== Segment start ==

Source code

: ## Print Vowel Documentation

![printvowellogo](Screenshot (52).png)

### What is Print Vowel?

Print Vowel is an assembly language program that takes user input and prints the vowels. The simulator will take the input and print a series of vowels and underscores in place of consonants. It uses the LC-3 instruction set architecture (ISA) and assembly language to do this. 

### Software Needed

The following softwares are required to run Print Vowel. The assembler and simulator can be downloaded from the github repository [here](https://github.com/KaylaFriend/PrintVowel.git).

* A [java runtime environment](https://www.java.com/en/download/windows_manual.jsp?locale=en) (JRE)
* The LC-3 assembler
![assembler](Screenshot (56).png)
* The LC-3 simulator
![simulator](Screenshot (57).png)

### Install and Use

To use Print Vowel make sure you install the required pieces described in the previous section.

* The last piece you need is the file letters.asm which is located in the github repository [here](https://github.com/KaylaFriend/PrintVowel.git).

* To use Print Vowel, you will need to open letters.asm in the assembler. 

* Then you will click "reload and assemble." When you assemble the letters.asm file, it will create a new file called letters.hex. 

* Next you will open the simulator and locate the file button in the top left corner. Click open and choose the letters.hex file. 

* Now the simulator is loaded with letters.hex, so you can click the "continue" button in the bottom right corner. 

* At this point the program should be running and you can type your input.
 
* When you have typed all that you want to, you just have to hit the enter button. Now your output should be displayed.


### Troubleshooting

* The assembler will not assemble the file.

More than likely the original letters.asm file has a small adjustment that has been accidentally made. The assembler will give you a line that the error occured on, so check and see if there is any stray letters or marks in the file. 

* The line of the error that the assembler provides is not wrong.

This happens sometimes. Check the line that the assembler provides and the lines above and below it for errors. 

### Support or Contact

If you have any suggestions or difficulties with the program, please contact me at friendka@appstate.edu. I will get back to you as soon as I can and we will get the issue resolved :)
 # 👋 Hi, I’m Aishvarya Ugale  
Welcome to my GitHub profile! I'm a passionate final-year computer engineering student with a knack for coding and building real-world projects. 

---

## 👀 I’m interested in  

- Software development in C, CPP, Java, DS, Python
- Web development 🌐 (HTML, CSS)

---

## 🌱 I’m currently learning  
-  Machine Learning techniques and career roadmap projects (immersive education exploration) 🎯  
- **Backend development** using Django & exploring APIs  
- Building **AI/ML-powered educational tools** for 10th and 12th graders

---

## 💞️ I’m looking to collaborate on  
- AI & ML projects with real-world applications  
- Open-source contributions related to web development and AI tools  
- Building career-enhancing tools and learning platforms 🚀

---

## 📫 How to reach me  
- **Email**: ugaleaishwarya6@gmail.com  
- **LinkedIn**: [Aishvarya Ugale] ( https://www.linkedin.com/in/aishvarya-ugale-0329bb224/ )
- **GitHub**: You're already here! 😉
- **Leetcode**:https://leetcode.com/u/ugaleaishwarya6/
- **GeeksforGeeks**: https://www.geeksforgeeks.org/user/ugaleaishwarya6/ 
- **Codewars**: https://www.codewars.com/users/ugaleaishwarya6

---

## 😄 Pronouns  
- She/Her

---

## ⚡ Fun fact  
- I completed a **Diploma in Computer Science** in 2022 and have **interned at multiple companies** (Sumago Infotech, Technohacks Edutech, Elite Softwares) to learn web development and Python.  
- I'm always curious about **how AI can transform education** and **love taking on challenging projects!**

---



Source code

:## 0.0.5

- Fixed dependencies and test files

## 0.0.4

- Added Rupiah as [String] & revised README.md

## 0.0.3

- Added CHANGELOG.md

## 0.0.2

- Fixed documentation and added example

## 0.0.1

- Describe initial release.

== Segment end ==

» **Work order**: Write out the records above exactly, from the opening line to the line with "should be displayed.", including both, with nothing added.

» **Response to this task**:
Source code

: ## Print Vowel Documentation

![printvowellogo](Screenshot (52).png)

### What is Print Vowel?

Print Vowel is an assembly language program that takes user input and prints the vowels. The simulator will take the input and print a series of vowels and underscores in place of consonants. It uses the LC-3 instruction set architecture (ISA) and assembly language to do this. 

### Software Needed

The following softwares are required to run Print Vowel. The assembler and simulator can be downloaded from the github repository [here](https://github.com/KaylaFriend/PrintVowel.git).

* A [java runtime environment](https://www.java.com/en/download/windows_manual.jsp?locale=en) (JRE)
* The LC-3 assembler
![assembler](Screenshot (56).png)
* The LC-3 simulator
![simulator](Screenshot (57).png)

### Install and Use

To use Print Vowel make sure you install the required pieces described in the previous section.

* The last piece you need is the file letters.asm which is located in the github repository [here](https://github.com/KaylaFriend/PrintVowel.git).

* To use Print Vowel, you will need to open letters.asm in the assembler. 

* Then you will click "reload and assemble." When you assemble the letters.asm file, it will create a new file called letters.hex. 

* Next you will open the simulator and locate the file button in the top left corner. Click open and choose the letters.hex file. 

* Now the simulator is loaded with letters.hex, so you can click the "continue" button in the bottom right corner. 

* At this point the program should be running and you can type your input.
 
* When you have typed all that you want to, you just have to hit the enter button. Now your output should be displayed.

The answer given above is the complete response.